→ WHAT TO WORK ON
Below are the records; count how many of their lines carry "Network" and give only the number.

→ EXTRACTED MATERIAL

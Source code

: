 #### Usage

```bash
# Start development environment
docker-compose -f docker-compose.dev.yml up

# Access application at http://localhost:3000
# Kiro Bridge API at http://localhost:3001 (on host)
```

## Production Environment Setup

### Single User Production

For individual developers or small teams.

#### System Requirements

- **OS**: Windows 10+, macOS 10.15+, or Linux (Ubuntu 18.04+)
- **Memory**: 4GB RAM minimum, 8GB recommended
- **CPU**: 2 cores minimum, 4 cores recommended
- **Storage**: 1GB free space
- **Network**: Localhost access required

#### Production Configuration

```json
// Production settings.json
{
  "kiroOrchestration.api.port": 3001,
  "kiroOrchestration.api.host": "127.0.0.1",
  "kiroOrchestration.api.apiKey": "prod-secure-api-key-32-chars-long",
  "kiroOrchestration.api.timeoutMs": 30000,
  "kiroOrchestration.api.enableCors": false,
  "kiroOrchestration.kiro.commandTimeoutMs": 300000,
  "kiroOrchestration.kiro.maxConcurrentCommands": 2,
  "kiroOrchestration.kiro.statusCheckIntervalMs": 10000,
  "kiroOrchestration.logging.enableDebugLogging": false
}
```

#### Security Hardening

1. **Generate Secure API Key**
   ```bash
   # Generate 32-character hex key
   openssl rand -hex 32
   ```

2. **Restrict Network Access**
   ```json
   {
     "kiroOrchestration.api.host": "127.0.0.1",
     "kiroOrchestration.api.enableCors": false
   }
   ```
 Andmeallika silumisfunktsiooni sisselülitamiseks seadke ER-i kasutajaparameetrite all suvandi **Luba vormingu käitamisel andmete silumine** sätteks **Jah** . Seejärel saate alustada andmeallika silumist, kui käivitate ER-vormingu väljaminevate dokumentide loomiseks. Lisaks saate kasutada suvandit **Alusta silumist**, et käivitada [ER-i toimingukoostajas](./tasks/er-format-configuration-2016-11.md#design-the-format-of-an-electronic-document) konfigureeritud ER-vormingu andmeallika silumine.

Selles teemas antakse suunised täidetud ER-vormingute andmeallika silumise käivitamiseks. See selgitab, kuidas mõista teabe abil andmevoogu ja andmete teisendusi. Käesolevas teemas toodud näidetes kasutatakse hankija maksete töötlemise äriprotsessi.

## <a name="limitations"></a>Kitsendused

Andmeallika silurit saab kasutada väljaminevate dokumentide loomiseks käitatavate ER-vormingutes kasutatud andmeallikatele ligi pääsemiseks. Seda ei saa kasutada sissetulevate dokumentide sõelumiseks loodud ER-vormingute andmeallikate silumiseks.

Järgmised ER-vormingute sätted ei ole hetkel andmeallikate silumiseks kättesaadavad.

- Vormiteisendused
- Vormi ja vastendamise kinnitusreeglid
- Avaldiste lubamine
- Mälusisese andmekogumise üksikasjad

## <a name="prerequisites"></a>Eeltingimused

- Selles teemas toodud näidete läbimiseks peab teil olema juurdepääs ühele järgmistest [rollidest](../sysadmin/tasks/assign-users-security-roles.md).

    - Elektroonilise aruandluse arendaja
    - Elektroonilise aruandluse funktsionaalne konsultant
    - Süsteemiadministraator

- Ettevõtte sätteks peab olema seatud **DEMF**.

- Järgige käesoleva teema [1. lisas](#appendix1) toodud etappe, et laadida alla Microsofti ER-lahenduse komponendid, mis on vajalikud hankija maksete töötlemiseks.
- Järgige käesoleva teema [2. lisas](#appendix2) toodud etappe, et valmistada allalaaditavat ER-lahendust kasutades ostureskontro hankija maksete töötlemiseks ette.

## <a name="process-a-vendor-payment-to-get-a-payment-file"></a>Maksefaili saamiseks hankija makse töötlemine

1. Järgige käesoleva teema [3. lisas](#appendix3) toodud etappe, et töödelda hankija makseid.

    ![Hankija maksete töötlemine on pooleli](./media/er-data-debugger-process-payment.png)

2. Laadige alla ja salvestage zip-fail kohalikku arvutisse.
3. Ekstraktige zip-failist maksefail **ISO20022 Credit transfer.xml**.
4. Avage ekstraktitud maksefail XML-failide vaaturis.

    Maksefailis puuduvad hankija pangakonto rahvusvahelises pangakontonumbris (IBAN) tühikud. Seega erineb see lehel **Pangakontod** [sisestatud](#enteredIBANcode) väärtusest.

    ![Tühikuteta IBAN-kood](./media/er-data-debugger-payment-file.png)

→ YOUR RESPONSE
2